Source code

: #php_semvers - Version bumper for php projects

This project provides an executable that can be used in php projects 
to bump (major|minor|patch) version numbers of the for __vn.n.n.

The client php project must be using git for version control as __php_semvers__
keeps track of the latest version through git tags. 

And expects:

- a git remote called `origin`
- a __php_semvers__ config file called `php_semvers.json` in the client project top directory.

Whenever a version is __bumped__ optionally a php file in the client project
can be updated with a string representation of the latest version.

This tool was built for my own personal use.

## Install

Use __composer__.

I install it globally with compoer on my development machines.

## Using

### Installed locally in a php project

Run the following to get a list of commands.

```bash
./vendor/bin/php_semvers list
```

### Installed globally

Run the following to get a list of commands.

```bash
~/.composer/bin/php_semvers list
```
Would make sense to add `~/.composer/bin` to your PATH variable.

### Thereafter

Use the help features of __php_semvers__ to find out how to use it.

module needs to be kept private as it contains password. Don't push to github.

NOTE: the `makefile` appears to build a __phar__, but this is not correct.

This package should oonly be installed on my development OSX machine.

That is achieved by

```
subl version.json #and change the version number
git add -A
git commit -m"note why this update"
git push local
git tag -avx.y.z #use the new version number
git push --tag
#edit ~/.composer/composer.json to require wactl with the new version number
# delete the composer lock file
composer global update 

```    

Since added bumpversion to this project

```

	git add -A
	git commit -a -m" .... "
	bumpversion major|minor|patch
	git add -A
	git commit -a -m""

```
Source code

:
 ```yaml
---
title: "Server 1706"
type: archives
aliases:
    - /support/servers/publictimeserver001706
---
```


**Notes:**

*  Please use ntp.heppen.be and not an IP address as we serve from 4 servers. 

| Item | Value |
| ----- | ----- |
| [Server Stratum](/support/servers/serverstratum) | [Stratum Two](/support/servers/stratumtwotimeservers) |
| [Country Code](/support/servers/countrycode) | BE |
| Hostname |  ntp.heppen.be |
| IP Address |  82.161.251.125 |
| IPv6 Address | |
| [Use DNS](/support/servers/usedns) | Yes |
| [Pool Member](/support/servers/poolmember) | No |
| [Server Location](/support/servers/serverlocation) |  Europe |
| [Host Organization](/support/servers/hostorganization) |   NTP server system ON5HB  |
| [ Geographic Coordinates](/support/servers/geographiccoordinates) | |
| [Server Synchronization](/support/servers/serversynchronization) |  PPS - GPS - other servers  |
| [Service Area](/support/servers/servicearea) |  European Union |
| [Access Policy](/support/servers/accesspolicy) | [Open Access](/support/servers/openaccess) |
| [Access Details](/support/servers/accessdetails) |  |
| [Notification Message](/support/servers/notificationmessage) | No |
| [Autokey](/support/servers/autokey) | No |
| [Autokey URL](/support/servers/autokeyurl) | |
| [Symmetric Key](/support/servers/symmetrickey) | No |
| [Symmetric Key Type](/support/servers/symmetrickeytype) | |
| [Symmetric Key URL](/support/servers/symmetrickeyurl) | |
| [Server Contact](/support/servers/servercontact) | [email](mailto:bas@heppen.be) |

────────

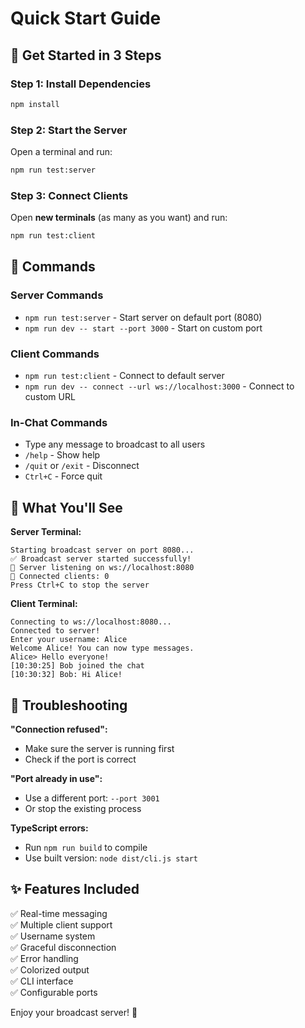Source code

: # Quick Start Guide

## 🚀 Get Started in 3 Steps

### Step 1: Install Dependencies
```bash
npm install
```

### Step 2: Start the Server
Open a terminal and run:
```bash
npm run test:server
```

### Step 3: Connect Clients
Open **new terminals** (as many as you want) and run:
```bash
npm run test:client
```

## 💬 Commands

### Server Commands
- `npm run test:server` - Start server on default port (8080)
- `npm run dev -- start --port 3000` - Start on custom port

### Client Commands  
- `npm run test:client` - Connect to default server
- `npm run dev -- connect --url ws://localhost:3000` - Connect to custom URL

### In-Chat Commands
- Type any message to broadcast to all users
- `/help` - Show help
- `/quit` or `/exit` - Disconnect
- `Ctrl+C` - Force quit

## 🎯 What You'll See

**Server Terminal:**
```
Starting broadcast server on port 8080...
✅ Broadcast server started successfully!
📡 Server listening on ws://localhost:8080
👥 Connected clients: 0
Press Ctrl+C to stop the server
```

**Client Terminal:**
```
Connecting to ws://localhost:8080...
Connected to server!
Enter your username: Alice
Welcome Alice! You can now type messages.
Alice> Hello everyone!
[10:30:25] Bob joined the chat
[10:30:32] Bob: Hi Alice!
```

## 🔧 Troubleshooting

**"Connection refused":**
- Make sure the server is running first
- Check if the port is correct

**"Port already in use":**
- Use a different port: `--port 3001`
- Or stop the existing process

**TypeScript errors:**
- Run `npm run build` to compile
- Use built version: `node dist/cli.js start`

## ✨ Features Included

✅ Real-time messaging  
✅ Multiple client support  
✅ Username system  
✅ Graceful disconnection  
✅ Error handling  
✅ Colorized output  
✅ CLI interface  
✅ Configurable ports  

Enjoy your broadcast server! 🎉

────────

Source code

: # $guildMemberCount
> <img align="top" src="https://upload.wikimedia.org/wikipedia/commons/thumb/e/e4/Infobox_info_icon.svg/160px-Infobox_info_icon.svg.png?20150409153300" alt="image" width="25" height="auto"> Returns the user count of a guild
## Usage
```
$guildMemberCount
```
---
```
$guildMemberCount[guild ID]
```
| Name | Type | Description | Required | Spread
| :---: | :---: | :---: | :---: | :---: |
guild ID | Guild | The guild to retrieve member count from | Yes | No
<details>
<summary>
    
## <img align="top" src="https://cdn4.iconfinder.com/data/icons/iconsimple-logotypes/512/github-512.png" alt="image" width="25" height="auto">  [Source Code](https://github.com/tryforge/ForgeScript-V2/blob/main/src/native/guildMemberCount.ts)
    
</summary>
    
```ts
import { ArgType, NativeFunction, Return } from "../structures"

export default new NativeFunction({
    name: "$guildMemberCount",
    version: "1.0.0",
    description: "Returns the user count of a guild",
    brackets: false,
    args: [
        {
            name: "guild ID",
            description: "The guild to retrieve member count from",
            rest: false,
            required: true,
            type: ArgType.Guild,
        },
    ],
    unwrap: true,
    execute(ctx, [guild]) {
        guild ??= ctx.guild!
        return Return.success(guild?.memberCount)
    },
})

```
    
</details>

────────

> _PROBLEM DETAILS_: Copy out the lines above exactly, beginning at the one that contains "Coordinates](/support/servers/geographiccoordinates) | |" and ending at the one that contains "[Open Access](/support/servers/openaccess) |".

> _COMPLETED TASK_:
| [ Geographic Coordinates](/support/servers/geographiccoordinates) | |
| [Server Synchronization](/support/servers/serversynchronization) |  PPS - GPS - other servers  |
| [Service Area](/support/servers/servicearea) |  European Union |
| [Access Policy](/support/servers/accesspolicy) | [Open Access](/support/servers/openaccess) |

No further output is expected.